I can't figure out where : \begin{align} \delta^2\,dt\\ \end{align}
comes from.
Consider the process $$ d\sqrt{v} = = (\alpha - \beta\sqrt{v})\,dt + \delta \,dW $$ Here $\alpha, \beta,$ and $\delta$ are constants. Using Ito's Lemma show that $$ dv = (\delta^2 + 2\alpha\sqrt{v} - 2\beta v)\,dt + 2\delta\sqrt{v}\,dW $$
Notice that $v = f(\sqrt{v})$ for $f(x)=x^2$. We have $f'(x)=2x$ and $f''(x)=2$.
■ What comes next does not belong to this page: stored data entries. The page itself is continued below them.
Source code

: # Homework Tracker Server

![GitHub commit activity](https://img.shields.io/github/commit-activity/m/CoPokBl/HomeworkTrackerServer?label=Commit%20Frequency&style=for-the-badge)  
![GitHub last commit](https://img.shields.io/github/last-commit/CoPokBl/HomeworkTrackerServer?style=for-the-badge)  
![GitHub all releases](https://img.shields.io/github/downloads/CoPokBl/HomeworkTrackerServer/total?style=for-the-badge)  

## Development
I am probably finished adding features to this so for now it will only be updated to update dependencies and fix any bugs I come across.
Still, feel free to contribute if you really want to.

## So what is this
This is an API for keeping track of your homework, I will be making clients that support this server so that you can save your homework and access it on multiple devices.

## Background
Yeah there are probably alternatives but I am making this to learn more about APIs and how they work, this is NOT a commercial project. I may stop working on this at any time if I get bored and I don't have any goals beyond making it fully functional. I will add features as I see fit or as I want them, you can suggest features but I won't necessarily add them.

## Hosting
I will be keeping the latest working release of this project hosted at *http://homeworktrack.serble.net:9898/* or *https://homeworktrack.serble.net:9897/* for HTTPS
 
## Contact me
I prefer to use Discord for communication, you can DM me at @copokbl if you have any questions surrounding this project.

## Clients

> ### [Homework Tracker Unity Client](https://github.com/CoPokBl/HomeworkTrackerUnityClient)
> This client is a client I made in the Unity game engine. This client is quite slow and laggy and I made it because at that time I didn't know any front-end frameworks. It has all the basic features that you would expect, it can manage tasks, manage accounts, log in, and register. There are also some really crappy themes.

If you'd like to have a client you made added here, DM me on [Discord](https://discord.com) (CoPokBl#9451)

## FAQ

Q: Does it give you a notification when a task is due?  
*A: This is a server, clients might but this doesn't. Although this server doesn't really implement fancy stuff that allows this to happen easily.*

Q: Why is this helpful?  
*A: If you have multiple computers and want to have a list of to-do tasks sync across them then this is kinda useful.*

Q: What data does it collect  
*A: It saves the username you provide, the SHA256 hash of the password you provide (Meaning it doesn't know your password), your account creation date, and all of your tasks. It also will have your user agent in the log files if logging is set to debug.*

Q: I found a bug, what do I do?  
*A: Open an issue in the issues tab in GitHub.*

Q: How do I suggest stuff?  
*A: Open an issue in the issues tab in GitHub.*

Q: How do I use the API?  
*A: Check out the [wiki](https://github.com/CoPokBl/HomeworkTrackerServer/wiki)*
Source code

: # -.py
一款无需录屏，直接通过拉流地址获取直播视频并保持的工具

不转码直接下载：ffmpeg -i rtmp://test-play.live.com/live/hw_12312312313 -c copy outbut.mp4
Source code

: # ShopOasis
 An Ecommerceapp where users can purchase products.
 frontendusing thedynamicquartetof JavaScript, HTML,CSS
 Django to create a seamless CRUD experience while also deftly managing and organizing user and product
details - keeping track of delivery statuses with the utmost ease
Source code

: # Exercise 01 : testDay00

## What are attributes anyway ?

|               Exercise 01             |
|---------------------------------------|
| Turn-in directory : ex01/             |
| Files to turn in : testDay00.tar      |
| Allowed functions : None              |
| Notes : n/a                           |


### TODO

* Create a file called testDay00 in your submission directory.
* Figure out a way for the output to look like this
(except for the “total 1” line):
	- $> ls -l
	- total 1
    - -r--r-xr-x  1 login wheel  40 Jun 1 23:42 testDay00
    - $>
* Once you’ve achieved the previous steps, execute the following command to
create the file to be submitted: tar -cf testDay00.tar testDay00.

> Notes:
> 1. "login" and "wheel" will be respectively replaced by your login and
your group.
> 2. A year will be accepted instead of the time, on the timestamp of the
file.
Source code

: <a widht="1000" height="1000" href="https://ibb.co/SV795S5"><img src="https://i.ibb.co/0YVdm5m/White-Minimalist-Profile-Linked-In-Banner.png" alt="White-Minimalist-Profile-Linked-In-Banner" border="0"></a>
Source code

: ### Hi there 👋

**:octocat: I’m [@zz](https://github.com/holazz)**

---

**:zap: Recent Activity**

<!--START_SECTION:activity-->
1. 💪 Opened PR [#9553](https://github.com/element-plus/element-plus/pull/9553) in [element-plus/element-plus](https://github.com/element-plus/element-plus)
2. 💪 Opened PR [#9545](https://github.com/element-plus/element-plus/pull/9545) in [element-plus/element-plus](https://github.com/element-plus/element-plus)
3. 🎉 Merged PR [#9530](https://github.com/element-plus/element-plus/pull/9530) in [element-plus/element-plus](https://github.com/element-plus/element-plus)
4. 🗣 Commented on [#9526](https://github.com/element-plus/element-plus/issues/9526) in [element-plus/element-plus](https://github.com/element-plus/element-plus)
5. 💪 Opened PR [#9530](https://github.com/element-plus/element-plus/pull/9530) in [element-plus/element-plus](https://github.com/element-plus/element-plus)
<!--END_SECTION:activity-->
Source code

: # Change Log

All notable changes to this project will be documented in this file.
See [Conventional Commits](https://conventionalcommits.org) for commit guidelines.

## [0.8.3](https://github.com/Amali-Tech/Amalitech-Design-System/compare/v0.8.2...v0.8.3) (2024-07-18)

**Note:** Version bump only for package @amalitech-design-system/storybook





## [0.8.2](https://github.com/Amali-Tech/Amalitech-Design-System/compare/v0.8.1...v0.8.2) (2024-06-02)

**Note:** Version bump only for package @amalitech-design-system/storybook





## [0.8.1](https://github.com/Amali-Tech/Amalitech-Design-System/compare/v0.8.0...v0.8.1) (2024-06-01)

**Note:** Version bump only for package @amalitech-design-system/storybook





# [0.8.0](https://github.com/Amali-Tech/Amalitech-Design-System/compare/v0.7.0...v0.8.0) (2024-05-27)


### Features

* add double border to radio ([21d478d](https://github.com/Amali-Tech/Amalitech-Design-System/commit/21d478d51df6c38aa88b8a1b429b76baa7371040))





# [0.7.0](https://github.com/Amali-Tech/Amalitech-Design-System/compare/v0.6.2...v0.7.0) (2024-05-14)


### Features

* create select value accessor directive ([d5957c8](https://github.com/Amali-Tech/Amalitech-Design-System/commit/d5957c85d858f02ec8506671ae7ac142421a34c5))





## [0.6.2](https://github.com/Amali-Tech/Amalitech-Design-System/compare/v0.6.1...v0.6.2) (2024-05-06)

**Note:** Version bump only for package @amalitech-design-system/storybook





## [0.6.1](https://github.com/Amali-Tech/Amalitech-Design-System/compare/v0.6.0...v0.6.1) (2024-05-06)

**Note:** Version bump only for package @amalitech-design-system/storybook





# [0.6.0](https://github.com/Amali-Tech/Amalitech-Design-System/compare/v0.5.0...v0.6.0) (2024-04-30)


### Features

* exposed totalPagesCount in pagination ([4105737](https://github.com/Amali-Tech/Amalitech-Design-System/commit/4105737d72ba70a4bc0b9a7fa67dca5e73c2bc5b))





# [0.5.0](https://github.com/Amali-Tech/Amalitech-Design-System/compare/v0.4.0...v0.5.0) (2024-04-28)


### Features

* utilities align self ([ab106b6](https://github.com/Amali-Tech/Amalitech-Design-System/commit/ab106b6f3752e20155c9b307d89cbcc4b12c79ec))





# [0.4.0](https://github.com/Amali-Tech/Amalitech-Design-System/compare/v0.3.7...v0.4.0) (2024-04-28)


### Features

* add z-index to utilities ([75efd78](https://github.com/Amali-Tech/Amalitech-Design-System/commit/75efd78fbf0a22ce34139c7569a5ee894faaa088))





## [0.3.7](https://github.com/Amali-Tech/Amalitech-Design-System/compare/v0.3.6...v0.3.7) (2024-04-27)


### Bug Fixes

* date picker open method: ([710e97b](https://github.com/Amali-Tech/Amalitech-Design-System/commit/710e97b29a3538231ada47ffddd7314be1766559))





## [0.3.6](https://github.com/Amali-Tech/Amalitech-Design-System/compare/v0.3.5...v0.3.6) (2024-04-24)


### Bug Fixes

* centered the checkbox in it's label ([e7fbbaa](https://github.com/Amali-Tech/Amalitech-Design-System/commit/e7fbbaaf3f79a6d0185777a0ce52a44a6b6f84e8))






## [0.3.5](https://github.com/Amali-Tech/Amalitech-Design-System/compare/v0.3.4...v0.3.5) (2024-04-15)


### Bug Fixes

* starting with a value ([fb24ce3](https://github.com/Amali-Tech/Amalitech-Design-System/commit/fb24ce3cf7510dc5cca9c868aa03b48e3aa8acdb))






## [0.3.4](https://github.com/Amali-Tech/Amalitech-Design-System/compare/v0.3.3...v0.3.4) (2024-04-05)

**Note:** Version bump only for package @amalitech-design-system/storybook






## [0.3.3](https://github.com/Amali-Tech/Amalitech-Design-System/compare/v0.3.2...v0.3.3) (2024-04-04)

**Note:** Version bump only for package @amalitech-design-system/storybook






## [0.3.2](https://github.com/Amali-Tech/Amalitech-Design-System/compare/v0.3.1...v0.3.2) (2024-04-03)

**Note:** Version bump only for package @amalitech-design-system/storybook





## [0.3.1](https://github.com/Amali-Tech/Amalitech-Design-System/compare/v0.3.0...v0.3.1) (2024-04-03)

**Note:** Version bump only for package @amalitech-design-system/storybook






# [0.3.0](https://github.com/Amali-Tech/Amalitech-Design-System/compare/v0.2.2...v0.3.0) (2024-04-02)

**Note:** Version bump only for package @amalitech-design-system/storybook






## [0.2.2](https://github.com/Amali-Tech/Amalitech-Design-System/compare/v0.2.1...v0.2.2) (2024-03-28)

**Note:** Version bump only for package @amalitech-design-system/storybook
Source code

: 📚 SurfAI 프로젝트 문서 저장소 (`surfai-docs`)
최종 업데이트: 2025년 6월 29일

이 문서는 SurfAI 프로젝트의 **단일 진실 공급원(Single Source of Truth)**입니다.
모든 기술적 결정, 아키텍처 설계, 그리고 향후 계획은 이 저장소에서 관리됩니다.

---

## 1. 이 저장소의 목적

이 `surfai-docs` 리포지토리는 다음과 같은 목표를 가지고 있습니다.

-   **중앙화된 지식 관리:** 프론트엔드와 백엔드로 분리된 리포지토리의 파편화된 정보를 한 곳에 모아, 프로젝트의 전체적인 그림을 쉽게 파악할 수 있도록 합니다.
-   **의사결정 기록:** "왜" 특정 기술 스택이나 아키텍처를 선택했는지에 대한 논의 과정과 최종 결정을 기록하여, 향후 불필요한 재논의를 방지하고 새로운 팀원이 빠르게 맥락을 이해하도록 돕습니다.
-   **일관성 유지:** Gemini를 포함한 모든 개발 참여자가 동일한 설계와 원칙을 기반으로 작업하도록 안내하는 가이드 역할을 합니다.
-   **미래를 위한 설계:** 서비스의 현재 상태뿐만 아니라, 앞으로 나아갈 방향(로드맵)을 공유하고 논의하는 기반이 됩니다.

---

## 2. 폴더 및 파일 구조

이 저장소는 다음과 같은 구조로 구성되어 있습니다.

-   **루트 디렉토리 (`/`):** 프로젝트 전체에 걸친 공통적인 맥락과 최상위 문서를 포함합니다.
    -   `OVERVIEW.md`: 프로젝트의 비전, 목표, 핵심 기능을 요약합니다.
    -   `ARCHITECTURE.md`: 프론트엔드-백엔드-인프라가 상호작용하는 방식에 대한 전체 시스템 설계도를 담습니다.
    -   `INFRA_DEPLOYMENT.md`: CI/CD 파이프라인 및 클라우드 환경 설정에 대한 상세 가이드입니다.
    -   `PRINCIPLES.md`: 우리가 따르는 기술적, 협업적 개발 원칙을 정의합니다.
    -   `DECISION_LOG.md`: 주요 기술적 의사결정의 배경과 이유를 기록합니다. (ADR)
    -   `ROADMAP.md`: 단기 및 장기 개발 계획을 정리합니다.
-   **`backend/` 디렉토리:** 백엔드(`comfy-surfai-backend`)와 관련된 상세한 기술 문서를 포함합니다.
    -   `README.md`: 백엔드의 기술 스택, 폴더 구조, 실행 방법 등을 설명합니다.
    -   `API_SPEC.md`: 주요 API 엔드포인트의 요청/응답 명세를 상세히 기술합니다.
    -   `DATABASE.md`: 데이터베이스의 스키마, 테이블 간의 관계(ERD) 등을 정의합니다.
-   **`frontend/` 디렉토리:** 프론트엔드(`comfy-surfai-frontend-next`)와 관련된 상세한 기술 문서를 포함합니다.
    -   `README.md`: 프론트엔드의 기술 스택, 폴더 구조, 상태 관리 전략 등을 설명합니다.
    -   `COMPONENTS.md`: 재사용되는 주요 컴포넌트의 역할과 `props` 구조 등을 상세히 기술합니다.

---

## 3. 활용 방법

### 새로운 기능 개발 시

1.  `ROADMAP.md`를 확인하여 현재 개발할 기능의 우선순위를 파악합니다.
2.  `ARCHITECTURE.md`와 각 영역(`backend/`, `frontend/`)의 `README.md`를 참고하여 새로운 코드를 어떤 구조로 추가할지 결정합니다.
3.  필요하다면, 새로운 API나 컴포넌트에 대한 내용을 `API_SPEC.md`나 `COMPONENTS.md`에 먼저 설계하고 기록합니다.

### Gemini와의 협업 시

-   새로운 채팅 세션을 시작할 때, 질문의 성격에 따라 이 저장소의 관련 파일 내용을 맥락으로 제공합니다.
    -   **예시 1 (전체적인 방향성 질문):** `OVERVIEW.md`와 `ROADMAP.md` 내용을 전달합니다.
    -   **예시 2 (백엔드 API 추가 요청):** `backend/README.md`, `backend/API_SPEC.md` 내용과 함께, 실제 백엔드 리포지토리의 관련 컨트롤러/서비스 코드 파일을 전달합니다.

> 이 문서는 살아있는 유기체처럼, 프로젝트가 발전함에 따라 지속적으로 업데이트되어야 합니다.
Ito's lemma yields: $$ dv = f'(\sqrt{v})\,d\sqrt{v} + \frac{1}{2}f''(\sqrt{v})\,d\langle\sqrt{v}\rangle. $$
Hence \begin{align} dv &= 2\sqrt{v}\times\left((\alpha-\beta\sqrt{v})\,dt + \delta \,dW\right) + \frac{1}{2}\times 2\times\delta^2\,dt\\ &=(\delta^2 + 2\alpha\sqrt{v} - 2\beta v)\,dt + 2\delta \sqrt{v}\, dW. \end{align}
If $\mathrm dX_t=a_t\mathrm dW_t+b_t\mathrm dt$ then $\mathrm d\langle X\rangle_t=a_t^2\mathrm dt$. Here $a_t=\delta$, hence the $\delta^2\mathrm dt$ term.